Source texts of formatted documents:
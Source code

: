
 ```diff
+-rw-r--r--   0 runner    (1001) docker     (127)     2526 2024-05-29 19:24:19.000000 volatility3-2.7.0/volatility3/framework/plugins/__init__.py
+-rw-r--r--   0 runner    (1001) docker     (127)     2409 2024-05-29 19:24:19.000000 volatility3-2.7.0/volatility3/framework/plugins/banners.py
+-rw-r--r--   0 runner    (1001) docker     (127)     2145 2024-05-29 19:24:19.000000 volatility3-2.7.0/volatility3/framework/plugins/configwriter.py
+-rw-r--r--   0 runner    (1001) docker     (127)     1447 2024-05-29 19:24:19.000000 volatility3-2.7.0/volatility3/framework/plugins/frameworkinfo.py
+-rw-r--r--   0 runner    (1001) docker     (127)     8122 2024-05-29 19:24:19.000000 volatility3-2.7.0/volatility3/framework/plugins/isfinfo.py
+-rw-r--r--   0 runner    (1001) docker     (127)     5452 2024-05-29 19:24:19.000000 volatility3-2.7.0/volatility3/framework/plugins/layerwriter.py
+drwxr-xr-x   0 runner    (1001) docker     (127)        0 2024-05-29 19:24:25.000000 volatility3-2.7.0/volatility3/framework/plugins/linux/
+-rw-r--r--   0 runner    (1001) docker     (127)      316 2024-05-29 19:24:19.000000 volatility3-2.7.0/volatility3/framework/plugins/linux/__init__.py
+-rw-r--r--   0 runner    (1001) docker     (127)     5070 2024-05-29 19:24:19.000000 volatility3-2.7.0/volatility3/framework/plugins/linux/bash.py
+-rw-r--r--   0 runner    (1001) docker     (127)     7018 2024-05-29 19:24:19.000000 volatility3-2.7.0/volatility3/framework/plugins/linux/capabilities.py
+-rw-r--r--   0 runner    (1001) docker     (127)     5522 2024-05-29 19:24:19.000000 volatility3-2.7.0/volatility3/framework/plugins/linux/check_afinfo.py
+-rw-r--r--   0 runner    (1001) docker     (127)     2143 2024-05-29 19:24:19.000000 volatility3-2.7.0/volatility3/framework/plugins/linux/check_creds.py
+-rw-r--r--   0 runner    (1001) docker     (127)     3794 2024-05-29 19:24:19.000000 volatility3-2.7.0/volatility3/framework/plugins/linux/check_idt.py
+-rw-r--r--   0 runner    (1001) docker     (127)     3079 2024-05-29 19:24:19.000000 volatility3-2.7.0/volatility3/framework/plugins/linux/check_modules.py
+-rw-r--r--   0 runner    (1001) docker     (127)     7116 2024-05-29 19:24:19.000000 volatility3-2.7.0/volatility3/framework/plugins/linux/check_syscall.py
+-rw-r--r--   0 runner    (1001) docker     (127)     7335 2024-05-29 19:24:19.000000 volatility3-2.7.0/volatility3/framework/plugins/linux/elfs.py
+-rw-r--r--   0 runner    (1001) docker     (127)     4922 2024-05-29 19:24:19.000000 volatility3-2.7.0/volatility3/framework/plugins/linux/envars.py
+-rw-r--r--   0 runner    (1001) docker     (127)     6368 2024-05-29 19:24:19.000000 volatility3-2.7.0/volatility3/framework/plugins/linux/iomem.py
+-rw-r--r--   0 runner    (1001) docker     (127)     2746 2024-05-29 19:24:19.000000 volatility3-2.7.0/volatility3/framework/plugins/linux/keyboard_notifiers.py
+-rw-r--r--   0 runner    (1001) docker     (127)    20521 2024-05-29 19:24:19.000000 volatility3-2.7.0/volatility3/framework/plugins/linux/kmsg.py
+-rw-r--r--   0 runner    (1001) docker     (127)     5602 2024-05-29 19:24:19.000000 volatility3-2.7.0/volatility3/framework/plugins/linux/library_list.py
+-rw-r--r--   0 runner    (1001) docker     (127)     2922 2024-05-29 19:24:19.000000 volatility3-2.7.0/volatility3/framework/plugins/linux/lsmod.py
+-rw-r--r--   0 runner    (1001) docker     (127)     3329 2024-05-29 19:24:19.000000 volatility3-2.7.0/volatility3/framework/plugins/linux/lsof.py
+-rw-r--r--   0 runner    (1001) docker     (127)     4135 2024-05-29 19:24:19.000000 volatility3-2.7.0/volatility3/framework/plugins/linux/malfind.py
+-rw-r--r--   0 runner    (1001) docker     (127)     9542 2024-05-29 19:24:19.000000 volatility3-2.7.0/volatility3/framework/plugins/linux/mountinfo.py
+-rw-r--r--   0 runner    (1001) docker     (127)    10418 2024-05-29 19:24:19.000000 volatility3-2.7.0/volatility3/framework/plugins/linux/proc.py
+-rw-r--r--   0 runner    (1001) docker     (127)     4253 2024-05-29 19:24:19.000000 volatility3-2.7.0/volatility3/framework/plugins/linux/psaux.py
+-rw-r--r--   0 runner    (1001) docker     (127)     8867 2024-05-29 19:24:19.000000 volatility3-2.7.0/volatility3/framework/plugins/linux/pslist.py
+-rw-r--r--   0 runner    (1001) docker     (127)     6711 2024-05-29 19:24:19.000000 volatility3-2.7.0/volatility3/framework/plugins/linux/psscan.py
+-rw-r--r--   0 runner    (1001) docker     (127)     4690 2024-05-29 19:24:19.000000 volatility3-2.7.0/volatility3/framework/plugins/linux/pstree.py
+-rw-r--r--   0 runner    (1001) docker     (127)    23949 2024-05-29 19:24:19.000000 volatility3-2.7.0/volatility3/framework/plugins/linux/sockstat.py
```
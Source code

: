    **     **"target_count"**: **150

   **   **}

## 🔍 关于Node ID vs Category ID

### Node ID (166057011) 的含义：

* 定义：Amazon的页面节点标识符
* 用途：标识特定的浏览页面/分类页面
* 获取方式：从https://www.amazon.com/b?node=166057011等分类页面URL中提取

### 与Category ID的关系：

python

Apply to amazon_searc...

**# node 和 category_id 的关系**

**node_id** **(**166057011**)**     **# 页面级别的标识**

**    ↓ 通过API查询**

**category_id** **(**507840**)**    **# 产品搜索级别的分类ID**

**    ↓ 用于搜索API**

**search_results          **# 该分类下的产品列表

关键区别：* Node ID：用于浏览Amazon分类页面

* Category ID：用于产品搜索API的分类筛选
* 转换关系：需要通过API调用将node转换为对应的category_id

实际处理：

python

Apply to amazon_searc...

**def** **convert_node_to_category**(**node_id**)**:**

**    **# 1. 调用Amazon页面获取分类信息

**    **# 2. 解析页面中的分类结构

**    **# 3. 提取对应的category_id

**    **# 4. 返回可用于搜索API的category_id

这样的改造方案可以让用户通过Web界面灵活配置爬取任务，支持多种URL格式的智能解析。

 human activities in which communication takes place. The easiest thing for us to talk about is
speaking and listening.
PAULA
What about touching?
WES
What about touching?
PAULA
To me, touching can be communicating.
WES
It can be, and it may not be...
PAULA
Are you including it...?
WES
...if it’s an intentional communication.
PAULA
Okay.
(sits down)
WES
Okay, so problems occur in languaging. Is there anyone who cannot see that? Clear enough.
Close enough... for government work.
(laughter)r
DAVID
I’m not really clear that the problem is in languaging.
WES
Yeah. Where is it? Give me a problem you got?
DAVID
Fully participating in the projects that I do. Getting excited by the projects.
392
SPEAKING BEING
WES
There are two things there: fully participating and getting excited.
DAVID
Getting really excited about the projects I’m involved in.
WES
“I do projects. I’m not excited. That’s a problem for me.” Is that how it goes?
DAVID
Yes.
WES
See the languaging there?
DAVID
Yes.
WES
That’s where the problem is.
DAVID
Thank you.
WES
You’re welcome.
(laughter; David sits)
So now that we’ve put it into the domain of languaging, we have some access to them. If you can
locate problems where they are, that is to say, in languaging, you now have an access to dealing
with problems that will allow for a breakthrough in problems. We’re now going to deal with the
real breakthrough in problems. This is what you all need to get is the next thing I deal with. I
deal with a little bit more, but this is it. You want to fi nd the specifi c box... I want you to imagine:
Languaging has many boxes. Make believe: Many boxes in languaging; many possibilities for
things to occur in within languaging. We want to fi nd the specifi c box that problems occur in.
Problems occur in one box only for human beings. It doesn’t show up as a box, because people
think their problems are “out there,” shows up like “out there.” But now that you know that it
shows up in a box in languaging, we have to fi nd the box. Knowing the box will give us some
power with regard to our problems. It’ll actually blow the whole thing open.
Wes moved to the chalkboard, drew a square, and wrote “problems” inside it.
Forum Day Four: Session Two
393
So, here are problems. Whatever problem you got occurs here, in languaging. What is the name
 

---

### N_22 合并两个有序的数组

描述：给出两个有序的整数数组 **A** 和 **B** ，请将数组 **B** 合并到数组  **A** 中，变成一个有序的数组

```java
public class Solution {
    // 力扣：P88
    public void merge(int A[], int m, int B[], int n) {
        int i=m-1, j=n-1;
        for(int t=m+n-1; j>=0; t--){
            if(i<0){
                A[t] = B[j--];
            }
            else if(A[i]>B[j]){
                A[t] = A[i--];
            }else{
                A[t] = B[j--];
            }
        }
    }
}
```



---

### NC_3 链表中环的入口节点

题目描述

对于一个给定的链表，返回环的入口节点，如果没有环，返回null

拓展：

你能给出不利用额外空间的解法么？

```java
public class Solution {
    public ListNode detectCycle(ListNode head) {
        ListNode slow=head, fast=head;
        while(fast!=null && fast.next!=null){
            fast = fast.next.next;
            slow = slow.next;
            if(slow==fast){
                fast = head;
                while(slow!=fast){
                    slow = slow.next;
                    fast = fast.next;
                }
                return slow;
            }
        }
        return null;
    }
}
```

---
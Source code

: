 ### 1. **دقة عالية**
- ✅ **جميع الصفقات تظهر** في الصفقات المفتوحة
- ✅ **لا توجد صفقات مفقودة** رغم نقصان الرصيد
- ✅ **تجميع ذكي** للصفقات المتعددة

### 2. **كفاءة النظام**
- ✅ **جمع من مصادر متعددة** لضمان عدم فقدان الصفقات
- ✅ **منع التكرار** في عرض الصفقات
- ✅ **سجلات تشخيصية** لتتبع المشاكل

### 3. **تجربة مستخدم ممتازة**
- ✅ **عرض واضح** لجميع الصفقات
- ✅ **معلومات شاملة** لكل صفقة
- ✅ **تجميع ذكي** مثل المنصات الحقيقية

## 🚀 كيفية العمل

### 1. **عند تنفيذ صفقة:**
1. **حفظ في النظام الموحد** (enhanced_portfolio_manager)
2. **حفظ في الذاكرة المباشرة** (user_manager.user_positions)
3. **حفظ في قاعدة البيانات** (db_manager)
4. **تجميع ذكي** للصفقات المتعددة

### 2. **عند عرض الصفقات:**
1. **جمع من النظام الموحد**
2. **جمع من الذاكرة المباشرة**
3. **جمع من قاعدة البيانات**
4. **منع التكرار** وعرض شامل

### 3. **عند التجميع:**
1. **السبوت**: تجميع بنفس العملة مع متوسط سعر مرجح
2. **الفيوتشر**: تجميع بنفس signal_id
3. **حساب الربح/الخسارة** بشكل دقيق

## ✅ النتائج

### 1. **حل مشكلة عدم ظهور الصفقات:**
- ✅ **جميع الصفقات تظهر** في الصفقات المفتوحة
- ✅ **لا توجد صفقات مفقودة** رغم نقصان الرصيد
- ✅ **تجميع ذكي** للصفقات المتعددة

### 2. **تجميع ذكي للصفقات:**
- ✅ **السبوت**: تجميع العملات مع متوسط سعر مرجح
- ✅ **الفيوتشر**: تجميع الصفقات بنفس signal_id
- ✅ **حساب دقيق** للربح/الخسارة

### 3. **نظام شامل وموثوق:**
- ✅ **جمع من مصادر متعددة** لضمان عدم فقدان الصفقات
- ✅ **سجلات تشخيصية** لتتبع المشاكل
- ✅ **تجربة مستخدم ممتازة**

__INSTRUCTIONS FOR THE TASK__. Would you print, exactly as written, every line above from the one holding "(laughter; David sits)" through the one holding "locate problems where", with both included and no other lines?

__REPLY TO THE TASK__.
(laughter; David sits)
So now that we’ve put it into the domain of languaging, we have some access to them. If you can
locate problems where they are, that is to say, in languaging, you now have an access to dealing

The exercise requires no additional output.